Work instruction: Examine each line of the listing below. Copy those in which the string "installable" appears.

[Input data Boundary: Start]

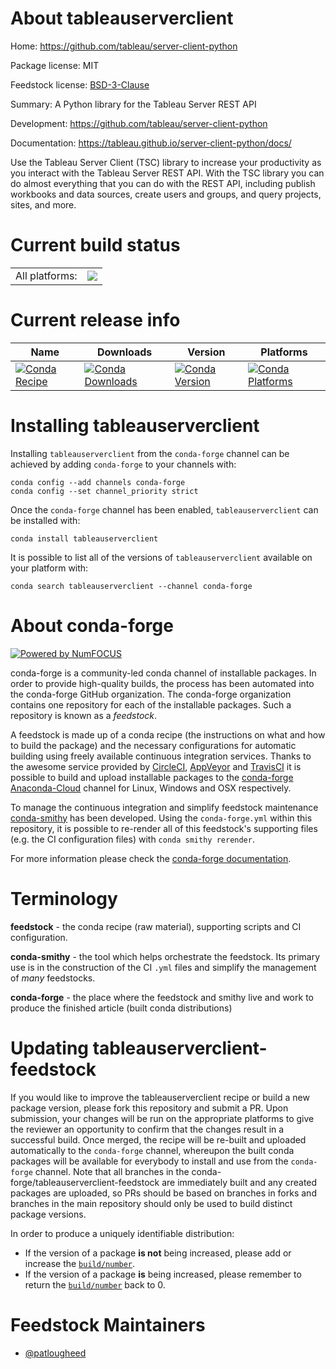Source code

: About tableauserverclient
=========================

Home: https://github.com/tableau/server-client-python

Package license: MIT

Feedstock license: [BSD-3-Clause](https://github.com/conda-forge/tableauserverclient-feedstock/blob/master/LICENSE.txt)

Summary: A Python library for the Tableau Server REST API

Development: https://github.com/tableau/server-client-python

Documentation: https://tableau.github.io/server-client-python/docs/

Use the Tableau Server Client (TSC) library to increase your productivity
as you interact with the Tableau Server REST API. With the TSC library you
can do almost everything that you can do with the REST API, including
publish workbooks and data sources, create users and groups, and query
projects, sites, and more.


Current build status
====================


<table><tr><td>All platforms:</td>
    <td>
      <a href="https://dev.azure.com/conda-forge/feedstock-builds/_build/latest?definitionId=7035&branchName=master">
        <img src="https://dev.azure.com/conda-forge/feedstock-builds/_apis/build/status/tableauserverclient-feedstock?branchName=master">
      </a>
    </td>
  </tr>
</table>

Current release info
====================

| Name | Downloads | Version | Platforms |
| --- | --- | --- | --- |
| [![Conda Recipe](https://img.shields.io/badge/recipe-tableauserverclient-green.svg)](https://anaconda.org/conda-forge/tableauserverclient) | [![Conda Downloads](https://img.shields.io/conda/dn/conda-forge/tableauserverclient.svg)](https://anaconda.org/conda-forge/tableauserverclient) | [![Conda Version](https://img.shields.io/conda/vn/conda-forge/tableauserverclient.svg)](https://anaconda.org/conda-forge/tableauserverclient) | [![Conda Platforms](https://img.shields.io/conda/pn/conda-forge/tableauserverclient.svg)](https://anaconda.org/conda-forge/tableauserverclient) |

Installing tableauserverclient
==============================

Installing `tableauserverclient` from the `conda-forge` channel can be achieved by adding `conda-forge` to your channels with:

```
conda config --add channels conda-forge
conda config --set channel_priority strict
```

Once the `conda-forge` channel has been enabled, `tableauserverclient` can be installed with:

```
conda install tableauserverclient
```

It is possible to list all of the versions of `tableauserverclient` available on your platform with:

```
conda search tableauserverclient --channel conda-forge
```


About conda-forge
=================

[![Powered by NumFOCUS](https://img.shields.io/badge/powered%20by-NumFOCUS-orange.svg?style=flat&colorA=E1523D&colorB=007D8A)](http://numfocus.org)

conda-forge is a community-led conda channel of installable packages.
In order to provide high-quality builds, the process has been automated into the
conda-forge GitHub organization. The conda-forge organization contains one repository
for each of the installable packages. Such a repository is known as a *feedstock*.

A feedstock is made up of a conda recipe (the instructions on what and how to build
the package) and the necessary configurations for automatic building using freely
available continuous integration services. Thanks to the awesome service provided by
[CircleCI](https://circleci.com/), [AppVeyor](https://www.appveyor.com/)
and [TravisCI](https://travis-ci.com/) it is possible to build and upload installable
packages to the [conda-forge](https://anaconda.org/conda-forge)
[Anaconda-Cloud](https://anaconda.org/) channel for Linux, Windows and OSX respectively.

To manage the continuous integration and simplify feedstock maintenance
[conda-smithy](https://github.com/conda-forge/conda-smithy) has been developed.
Using the ``conda-forge.yml`` within this repository, it is possible to re-render all of
this feedstock's supporting files (e.g. the CI configuration files) with ``conda smithy rerender``.

For more information please check the [conda-forge documentation](https://conda-forge.org/docs/).

Terminology
===========

**feedstock** - the conda recipe (raw material), supporting scripts and CI configuration.

**conda-smithy** - the tool which helps orchestrate the feedstock.
                   Its primary use is in the construction of the CI ``.yml`` files
                   and simplify the management of *many* feedstocks.

**conda-forge** - the place where the feedstock and smithy live and work to
                  produce the finished article (built conda distributions)


Updating tableauserverclient-feedstock
======================================

If you would like to improve the tableauserverclient recipe or build a new
package version, please fork this repository and submit a PR. Upon submission,
your changes will be run on the appropriate platforms to give the reviewer an
opportunity to confirm that the changes result in a successful build. Once
merged, the recipe will be re-built and uploaded automatically to the
`conda-forge` channel, whereupon the built conda packages will be available for
everybody to install and use from the `conda-forge` channel.
Note that all branches in the conda-forge/tableauserverclient-feedstock are
immediately built and any created packages are uploaded, so PRs should be based
on branches in forks and branches in the main repository should only be used to
build distinct package versions.

In order to produce a uniquely identifiable distribution:
 * If the version of a package **is not** being increased, please add or increase
   the [``build/number``](https://docs.conda.io/projects/conda-build/en/latest/resources/define-metadata.html#build-number-and-string).
 * If the version of a package **is** being increased, please remember to return
   the [``build/number``](https://docs.conda.io/projects/conda-build/en/latest/resources/define-metadata.html#build-number-and-string)
   back to 0.

Feedstock Maintainers
=====================

* [@patlougheed](https://github.com/patlougheed/)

[Input data Boundary: End]

Reply to the task:
conda-forge is a community-led conda channel of installable packages.
for each of the installable packages. Such a repository is known as a *feedstock*.
and [TravisCI](https://travis-ci.com/) it is possible to build and upload installable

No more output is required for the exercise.